What is needed: Wherever the string "сайт" shows up in the records below, return that line.

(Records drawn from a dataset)
------

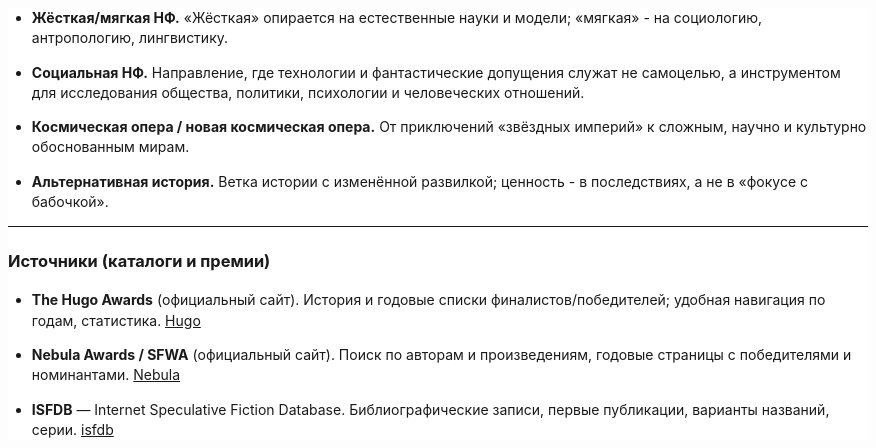 - **Жёсткая/мягкая НФ.** «Жёсткая» опирается на естественные науки и модели; «мягкая» - на социологию, антропологию, лингвистику.

- **Социальная НФ.** Направление, где технологии и фантастические допущения служат не самоцелью, а инструментом для исследования общества, политики, психологии и человеческих отношений.

- **Космическая опера / новая космическая опера.** От приключений «звёздных империй» к сложным, научно и культурно обоснованным мирам.

- **Альтернативная история.** Ветка истории с изменённой развилкой; ценность - в последствиях, а не в «фокусе с бабочкой».

---

### Источники (каталоги и премии)

- **The Hugo Awards** (официальный сайт). История и годовые списки финалистов/победителей; удобная навигация по годам, статистика. [Hugo](https://www.thehugoawards.org/)

- **Nebula Awards / SFWA** (официальный сайт). Поиск по авторам и произведениям, годовые страницы с победителями и номинантами. [Nebula](https://nebulas.sfwa.org/) 

- **ISFDB** — Internet Speculative Fiction Database. Библиографические записи, первые публикации, варианты названий, серии.  [isfdb](https://www.isfdb.org/)


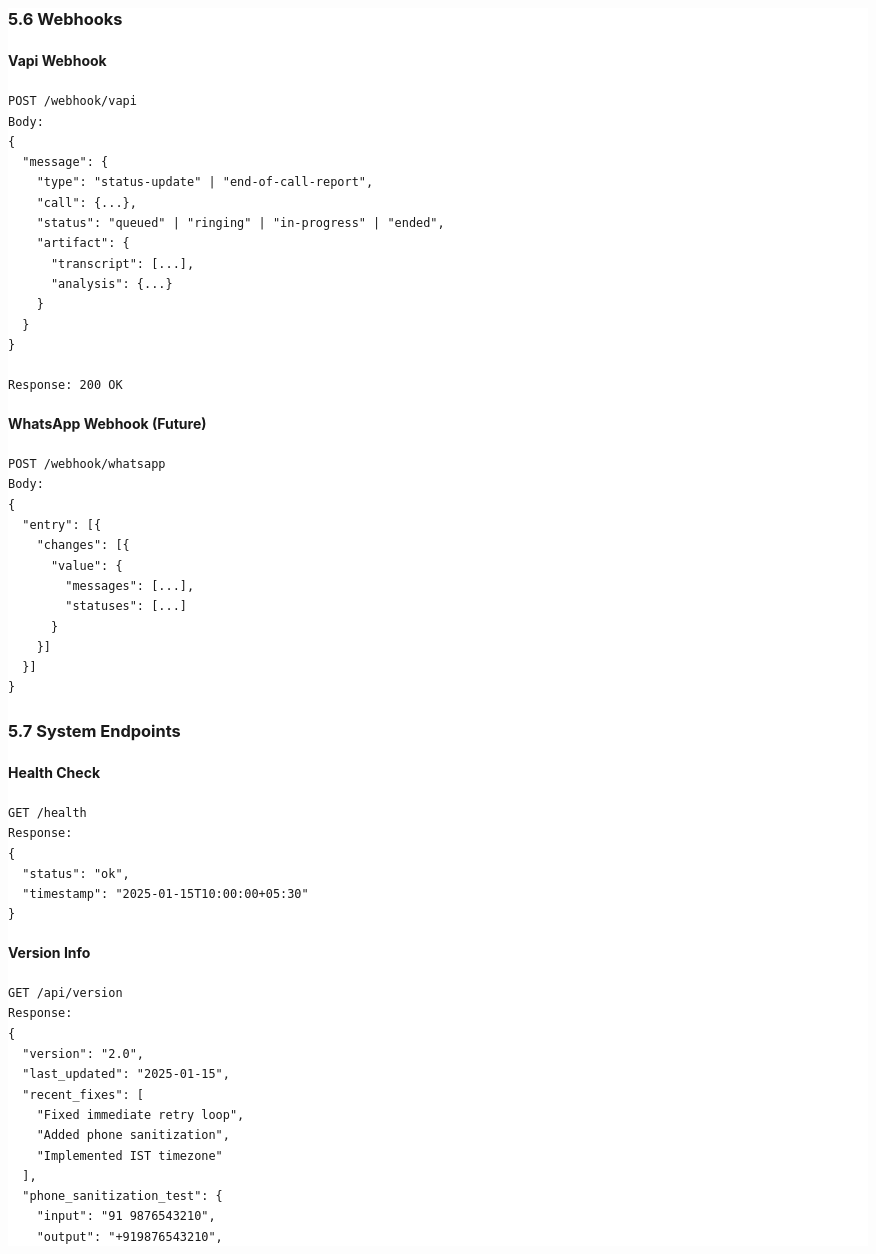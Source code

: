 ### 5.6 Webhooks

#### Vapi Webhook
```http
POST /webhook/vapi
Body:
{
  "message": {
    "type": "status-update" | "end-of-call-report",
    "call": {...},
    "status": "queued" | "ringing" | "in-progress" | "ended",
    "artifact": {
      "transcript": [...],
      "analysis": {...}
    }
  }
}

Response: 200 OK
```

#### WhatsApp Webhook (Future)
```http
POST /webhook/whatsapp
Body:
{
  "entry": [{
    "changes": [{
      "value": {
        "messages": [...],
        "statuses": [...]
      }
    }]
  }]
}
```

### 5.7 System Endpoints

#### Health Check
```http
GET /health
Response:
{
  "status": "ok",
  "timestamp": "2025-01-15T10:00:00+05:30"
}
```

#### Version Info
```http
GET /api/version
Response:
{
  "version": "2.0",
  "last_updated": "2025-01-15",
  "recent_fixes": [
    "Fixed immediate retry loop",
    "Added phone sanitization",
    "Implemented IST timezone"
  ],
  "phone_sanitization_test": {
    "input": "91 9876543210",
    "output": "+919876543210",
```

------

Exercise response:
- **The Hugo Awards** (официальный сайт). История и годовые списки финалистов/победителей; удобная навигация по годам, статистика. [Hugo](https://www.thehugoawards.org/)
- **Nebula Awards / SFWA** (официальный сайт). Поиск по авторам и произведениям, годовые страницы с победителями и номинантами. [Nebula](https://nebulas.sfwa.org/) 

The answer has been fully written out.